Instructions to follow –
Your job is to report every line of the entries that has "more".

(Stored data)
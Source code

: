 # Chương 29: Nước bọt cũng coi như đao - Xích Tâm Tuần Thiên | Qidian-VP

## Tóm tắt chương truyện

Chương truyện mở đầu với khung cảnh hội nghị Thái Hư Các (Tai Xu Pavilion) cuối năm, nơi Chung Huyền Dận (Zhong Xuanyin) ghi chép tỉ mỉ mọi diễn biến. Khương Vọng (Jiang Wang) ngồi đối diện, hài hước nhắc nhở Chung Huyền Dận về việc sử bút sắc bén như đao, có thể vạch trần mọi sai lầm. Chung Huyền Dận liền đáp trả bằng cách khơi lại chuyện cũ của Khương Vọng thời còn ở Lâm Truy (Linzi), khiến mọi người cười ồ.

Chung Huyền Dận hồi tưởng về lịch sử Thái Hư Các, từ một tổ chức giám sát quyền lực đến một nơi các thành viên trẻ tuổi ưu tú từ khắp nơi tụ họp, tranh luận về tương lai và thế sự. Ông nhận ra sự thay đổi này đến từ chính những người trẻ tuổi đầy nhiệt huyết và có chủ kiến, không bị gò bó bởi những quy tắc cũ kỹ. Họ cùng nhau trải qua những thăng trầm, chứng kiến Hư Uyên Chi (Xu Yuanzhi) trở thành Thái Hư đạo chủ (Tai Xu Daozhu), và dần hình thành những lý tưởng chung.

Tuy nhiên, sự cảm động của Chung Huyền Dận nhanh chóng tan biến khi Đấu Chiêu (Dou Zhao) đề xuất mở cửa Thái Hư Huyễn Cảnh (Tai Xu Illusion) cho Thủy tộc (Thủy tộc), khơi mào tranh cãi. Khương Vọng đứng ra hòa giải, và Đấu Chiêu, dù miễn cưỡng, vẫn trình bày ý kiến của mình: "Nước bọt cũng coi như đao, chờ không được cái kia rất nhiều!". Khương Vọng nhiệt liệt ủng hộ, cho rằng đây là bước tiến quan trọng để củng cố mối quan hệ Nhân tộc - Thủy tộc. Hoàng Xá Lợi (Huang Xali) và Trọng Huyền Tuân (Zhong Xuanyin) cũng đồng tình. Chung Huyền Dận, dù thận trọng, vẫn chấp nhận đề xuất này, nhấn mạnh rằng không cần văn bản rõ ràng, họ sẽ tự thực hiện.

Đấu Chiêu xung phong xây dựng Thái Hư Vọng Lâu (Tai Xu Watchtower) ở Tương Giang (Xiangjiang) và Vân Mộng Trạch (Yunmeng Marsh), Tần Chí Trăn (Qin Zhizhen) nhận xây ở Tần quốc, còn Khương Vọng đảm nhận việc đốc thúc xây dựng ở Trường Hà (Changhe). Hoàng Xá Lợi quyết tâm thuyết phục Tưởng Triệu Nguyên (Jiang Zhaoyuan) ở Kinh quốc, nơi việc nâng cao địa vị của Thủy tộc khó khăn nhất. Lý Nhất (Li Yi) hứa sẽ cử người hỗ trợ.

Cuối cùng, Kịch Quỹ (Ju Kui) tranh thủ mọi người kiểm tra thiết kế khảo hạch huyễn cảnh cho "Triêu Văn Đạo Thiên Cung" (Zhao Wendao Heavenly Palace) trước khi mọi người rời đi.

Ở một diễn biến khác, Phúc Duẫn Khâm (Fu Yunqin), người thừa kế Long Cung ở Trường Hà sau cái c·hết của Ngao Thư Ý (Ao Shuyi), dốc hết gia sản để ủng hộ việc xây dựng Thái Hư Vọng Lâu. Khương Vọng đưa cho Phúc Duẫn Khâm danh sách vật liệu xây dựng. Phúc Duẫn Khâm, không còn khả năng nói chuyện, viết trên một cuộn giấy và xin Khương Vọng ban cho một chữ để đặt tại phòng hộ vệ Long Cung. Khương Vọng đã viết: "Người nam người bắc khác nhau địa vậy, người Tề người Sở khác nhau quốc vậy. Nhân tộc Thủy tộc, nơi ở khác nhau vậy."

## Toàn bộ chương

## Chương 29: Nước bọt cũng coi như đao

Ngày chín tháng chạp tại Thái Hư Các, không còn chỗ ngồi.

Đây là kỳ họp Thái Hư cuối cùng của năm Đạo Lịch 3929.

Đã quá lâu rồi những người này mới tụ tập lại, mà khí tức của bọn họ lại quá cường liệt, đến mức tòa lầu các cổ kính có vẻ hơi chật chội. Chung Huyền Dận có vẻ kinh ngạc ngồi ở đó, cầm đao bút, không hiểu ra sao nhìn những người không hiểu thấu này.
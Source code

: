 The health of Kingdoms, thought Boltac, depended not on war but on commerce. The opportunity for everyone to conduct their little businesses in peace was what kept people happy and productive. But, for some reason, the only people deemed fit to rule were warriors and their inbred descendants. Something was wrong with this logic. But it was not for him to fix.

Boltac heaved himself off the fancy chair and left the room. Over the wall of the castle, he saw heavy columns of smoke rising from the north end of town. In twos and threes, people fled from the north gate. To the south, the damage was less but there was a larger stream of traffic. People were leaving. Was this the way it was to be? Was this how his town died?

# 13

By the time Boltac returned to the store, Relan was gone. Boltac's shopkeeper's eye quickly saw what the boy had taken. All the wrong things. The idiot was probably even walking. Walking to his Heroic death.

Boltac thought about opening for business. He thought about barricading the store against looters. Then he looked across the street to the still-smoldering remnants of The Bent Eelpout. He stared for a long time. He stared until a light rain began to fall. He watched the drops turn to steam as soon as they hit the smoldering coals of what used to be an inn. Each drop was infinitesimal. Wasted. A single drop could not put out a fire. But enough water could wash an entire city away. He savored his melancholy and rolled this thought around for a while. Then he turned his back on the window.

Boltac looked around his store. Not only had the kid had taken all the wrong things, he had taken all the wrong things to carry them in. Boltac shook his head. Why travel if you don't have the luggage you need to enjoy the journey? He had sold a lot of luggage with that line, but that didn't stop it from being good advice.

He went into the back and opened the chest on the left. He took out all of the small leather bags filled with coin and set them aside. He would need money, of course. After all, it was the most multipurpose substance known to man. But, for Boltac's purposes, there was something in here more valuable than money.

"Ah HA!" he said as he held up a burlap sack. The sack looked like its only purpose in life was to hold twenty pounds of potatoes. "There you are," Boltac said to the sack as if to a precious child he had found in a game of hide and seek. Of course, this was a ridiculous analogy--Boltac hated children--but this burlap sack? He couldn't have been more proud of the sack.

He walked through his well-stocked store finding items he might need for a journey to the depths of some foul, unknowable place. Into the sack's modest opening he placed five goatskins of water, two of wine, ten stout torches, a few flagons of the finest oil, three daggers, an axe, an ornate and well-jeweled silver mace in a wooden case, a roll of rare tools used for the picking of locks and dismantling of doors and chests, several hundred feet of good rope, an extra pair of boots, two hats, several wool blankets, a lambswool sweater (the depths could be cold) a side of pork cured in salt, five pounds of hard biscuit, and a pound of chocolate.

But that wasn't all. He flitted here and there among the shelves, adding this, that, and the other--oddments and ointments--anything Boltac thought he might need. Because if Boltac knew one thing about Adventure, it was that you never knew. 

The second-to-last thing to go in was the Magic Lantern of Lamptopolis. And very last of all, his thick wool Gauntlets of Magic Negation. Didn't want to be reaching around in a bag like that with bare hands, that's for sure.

Response –
He went into the back and opened the chest on the left. He took out all of the small leather bags filled with coin and set them aside. He would need money, of course. After all, it was the most multipurpose substance known to man. But, for Boltac's purposes, there was something in here more valuable than money.
"Ah HA!" he said as he held up a burlap sack. The sack looked like its only purpose in life was to hold twenty pounds of potatoes. "There you are," Boltac said to the sack as if to a precious child he had found in a game of hide and seek. Of course, this was a ridiculous analogy--Boltac hated children--but this burlap sack? He couldn't have been more proud of the sack.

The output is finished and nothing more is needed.